ASSIGNMENT: Report the number of lines in the records below that contain the word "user", and nothing more.

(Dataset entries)
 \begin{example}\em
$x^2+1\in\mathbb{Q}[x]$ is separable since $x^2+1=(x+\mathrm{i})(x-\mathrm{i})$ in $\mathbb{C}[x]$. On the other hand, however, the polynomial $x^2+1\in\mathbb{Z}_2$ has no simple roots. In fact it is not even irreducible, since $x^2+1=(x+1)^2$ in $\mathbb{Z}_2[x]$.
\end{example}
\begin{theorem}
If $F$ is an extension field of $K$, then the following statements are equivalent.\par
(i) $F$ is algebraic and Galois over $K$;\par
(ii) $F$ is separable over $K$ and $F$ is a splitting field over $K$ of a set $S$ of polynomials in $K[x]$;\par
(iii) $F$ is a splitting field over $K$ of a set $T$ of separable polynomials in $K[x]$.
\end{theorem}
---
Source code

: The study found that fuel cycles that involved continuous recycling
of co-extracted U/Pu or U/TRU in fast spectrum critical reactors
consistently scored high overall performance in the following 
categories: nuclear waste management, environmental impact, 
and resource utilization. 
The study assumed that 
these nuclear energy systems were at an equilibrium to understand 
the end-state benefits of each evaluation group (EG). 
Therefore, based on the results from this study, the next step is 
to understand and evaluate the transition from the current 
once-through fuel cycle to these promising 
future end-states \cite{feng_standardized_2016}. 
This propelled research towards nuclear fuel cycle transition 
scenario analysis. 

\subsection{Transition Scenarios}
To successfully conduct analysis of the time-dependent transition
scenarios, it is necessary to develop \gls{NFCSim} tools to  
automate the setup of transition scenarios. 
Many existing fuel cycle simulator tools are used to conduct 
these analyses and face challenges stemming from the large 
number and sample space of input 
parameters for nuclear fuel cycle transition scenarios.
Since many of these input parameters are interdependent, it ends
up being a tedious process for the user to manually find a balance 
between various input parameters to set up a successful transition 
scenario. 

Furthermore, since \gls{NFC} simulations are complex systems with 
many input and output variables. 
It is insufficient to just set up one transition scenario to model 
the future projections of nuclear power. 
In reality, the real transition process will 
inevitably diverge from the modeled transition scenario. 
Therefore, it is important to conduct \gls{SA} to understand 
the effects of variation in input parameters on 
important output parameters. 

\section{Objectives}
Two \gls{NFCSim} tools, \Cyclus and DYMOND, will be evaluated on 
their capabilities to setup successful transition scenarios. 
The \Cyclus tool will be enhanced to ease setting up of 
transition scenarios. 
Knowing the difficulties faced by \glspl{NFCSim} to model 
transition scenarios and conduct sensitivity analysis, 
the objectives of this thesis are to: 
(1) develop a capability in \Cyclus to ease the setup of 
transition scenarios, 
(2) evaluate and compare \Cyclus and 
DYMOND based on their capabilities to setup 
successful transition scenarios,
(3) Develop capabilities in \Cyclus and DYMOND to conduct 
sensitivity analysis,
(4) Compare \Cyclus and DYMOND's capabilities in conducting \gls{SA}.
==
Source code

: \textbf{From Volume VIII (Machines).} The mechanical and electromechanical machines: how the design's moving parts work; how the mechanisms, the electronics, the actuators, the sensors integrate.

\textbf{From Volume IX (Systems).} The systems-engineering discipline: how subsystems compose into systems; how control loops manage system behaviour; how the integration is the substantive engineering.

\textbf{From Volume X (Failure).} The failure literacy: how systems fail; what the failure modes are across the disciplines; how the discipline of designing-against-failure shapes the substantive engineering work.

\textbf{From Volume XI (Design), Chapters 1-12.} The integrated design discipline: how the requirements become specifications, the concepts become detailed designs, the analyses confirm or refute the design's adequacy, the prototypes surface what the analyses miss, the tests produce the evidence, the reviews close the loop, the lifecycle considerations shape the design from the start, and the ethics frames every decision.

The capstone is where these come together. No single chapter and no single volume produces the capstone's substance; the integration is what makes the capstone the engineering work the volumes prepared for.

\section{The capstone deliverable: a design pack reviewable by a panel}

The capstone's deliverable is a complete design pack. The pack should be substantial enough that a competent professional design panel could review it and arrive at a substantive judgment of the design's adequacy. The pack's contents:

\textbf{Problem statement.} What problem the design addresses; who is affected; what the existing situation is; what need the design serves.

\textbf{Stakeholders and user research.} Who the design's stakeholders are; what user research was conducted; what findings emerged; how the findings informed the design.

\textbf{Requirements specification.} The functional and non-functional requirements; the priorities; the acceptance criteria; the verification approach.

RESULT OF THIS EXERCISE: 2